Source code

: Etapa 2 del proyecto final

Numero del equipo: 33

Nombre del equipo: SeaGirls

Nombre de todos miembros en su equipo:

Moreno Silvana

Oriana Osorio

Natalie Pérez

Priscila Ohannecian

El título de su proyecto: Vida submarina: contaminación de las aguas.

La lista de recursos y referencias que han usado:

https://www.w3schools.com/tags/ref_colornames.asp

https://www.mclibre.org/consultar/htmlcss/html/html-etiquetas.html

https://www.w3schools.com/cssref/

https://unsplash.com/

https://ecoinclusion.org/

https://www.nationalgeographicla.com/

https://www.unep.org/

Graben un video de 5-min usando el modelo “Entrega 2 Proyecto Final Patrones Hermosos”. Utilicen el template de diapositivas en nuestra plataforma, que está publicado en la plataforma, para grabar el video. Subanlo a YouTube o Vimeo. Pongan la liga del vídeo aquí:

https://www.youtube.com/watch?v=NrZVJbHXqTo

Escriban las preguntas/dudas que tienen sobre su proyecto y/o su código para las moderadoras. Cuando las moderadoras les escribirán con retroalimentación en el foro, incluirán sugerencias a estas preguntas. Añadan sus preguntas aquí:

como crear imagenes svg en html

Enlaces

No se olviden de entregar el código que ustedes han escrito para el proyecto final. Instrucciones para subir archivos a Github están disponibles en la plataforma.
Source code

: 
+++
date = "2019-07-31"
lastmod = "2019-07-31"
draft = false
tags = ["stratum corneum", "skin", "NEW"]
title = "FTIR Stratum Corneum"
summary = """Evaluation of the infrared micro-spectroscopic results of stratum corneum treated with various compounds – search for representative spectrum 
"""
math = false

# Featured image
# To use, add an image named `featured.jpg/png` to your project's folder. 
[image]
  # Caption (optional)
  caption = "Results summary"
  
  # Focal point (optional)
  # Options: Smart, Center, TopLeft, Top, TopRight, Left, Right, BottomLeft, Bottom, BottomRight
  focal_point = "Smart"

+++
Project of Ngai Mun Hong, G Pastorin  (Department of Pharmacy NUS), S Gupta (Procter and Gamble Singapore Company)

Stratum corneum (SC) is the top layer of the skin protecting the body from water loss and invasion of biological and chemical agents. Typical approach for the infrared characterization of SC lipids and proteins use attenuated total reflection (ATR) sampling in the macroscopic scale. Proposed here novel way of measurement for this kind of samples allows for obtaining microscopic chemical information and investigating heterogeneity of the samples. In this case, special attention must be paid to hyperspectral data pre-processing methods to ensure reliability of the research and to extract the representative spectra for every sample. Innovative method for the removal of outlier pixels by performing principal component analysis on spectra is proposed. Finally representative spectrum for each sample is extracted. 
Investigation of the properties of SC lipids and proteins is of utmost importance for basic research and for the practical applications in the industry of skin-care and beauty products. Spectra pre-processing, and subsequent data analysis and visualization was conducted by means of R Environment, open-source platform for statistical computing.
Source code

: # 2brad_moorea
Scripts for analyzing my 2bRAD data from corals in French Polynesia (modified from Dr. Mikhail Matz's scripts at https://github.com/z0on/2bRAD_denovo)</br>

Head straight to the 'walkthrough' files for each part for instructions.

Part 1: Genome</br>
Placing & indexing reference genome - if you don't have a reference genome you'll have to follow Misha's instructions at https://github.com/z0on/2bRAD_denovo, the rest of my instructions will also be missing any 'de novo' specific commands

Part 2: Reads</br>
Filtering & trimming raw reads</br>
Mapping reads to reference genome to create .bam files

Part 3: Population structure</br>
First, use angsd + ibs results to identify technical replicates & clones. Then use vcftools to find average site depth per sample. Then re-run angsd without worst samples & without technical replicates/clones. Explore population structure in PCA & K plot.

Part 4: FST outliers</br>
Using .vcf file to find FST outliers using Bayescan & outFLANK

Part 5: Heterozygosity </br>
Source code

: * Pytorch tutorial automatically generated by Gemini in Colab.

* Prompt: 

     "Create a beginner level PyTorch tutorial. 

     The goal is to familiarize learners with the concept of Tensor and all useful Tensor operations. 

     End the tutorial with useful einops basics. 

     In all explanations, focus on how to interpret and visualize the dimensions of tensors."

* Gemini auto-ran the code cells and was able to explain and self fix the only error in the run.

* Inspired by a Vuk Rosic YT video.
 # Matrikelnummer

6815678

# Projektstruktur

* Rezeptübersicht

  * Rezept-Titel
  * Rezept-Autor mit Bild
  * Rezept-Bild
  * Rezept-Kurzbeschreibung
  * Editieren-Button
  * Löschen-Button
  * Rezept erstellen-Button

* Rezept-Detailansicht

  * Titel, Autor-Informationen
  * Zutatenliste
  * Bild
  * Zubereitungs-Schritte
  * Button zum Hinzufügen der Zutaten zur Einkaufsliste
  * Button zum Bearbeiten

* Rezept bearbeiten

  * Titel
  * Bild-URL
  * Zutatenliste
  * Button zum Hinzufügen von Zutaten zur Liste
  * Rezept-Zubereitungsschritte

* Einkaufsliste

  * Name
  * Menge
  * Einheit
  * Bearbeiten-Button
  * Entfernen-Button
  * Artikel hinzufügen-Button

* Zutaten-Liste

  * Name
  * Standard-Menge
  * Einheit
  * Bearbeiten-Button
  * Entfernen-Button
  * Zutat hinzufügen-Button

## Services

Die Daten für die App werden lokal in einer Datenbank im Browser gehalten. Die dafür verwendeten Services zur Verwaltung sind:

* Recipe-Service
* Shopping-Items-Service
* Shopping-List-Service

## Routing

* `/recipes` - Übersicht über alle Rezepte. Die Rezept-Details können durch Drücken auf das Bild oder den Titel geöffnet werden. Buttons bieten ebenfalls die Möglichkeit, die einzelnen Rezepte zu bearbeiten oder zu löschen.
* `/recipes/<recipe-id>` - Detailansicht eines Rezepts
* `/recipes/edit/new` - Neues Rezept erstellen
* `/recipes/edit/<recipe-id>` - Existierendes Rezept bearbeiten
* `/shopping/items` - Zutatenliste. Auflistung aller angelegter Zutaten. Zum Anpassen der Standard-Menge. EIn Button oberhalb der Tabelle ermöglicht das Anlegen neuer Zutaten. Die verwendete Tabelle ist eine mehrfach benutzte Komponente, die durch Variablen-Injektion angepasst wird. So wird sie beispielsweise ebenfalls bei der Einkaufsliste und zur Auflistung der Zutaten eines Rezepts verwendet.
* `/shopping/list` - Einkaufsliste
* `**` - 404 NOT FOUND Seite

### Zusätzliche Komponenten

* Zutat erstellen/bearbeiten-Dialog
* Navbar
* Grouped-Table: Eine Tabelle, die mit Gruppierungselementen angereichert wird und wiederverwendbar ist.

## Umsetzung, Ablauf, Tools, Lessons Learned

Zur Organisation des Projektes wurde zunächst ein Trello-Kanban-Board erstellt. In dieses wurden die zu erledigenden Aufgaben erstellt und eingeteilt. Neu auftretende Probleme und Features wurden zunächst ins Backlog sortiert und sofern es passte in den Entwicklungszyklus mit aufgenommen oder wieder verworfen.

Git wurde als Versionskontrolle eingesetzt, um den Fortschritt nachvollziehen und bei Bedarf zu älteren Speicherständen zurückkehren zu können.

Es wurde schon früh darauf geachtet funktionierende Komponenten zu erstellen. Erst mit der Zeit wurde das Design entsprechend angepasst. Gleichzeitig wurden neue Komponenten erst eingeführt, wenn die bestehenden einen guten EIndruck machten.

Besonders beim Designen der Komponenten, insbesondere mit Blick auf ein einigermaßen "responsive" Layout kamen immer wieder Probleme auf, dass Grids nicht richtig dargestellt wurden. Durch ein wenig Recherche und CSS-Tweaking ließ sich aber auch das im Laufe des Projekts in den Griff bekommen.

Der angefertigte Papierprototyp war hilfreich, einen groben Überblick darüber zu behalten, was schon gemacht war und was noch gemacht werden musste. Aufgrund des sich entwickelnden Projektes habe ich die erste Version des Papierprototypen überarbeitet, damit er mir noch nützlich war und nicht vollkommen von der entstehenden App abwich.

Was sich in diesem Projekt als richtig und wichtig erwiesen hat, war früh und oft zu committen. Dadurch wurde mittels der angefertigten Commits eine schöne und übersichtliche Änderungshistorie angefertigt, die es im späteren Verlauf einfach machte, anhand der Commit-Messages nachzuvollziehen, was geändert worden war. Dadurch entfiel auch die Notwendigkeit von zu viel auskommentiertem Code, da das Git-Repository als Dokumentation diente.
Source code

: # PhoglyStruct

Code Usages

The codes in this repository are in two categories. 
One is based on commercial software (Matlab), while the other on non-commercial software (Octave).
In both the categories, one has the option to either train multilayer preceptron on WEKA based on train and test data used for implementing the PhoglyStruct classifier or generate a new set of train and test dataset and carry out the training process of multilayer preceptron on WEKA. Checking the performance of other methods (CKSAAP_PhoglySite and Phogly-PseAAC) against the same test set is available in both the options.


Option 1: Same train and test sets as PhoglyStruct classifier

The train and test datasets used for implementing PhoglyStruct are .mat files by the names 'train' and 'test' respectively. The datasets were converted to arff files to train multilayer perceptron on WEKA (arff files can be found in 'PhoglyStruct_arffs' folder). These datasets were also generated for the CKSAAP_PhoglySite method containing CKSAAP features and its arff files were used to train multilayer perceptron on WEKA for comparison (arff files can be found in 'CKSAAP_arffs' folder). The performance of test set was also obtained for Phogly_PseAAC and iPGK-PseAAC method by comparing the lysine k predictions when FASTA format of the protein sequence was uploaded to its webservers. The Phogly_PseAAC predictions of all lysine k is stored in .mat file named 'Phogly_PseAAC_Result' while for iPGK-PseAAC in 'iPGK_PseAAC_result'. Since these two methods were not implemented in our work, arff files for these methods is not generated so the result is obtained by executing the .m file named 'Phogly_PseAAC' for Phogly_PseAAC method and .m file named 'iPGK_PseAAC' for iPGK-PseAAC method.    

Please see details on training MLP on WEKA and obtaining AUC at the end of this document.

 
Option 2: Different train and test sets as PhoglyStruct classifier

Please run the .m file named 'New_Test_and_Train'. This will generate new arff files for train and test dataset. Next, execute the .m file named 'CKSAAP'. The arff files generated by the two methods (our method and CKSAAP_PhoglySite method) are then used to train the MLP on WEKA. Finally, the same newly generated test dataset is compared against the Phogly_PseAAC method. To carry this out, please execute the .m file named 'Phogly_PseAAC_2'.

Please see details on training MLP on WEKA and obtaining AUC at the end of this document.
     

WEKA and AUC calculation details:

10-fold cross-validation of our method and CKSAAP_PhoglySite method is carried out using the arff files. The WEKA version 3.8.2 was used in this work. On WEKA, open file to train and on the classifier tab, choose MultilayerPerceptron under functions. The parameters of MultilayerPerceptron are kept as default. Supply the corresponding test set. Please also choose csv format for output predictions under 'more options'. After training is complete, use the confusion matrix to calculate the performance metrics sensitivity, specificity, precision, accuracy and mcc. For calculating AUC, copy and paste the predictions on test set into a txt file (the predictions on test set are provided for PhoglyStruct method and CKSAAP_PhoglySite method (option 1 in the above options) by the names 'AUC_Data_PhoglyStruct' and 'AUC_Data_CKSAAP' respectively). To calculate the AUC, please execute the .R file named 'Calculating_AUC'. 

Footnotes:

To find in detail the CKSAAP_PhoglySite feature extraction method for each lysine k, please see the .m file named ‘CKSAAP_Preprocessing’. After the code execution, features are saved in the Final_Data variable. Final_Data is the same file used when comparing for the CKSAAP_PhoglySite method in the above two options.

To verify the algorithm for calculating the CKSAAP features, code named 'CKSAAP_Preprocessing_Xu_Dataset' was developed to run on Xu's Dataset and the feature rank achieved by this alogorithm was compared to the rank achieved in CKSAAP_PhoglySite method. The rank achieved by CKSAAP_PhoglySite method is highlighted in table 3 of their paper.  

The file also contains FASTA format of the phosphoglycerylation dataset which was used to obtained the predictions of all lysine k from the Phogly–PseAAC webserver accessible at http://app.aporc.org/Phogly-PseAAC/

§ Brief:
From the entries above, give again exactly the lines running from the line with "Scripts for analyzing" to the line with "The goal is"; include both of those lines.

§ Reply:
Scripts for analyzing my 2bRAD data from corals in French Polynesia (modified from Dr. Mikhail Matz's scripts at https://github.com/z0on/2bRAD_denovo)</br>

Head straight to the 'walkthrough' files for each part for instructions.

Part 1: Genome</br>
Placing & indexing reference genome - if you don't have a reference genome you'll have to follow Misha's instructions at https://github.com/z0on/2bRAD_denovo, the rest of my instructions will also be missing any 'de novo' specific commands

Part 2: Reads</br>
Filtering & trimming raw reads</br>
Mapping reads to reference genome to create .bam files

Part 3: Population structure</br>
First, use angsd + ibs results to identify technical replicates & clones. Then use vcftools to find average site depth per sample. Then re-run angsd without worst samples & without technical replicates/clones. Explore population structure in PCA & K plot.

Part 4: FST outliers</br>
Using .vcf file to find FST outliers using Bayescan & outFLANK

Part 5: Heterozygosity </br>
Source code

: * Pytorch tutorial automatically generated by Gemini in Colab.

* Prompt: 

     "Create a beginner level PyTorch tutorial. 

     The goal is to familiarize learners with the concept of Tensor and all useful Tensor operations. 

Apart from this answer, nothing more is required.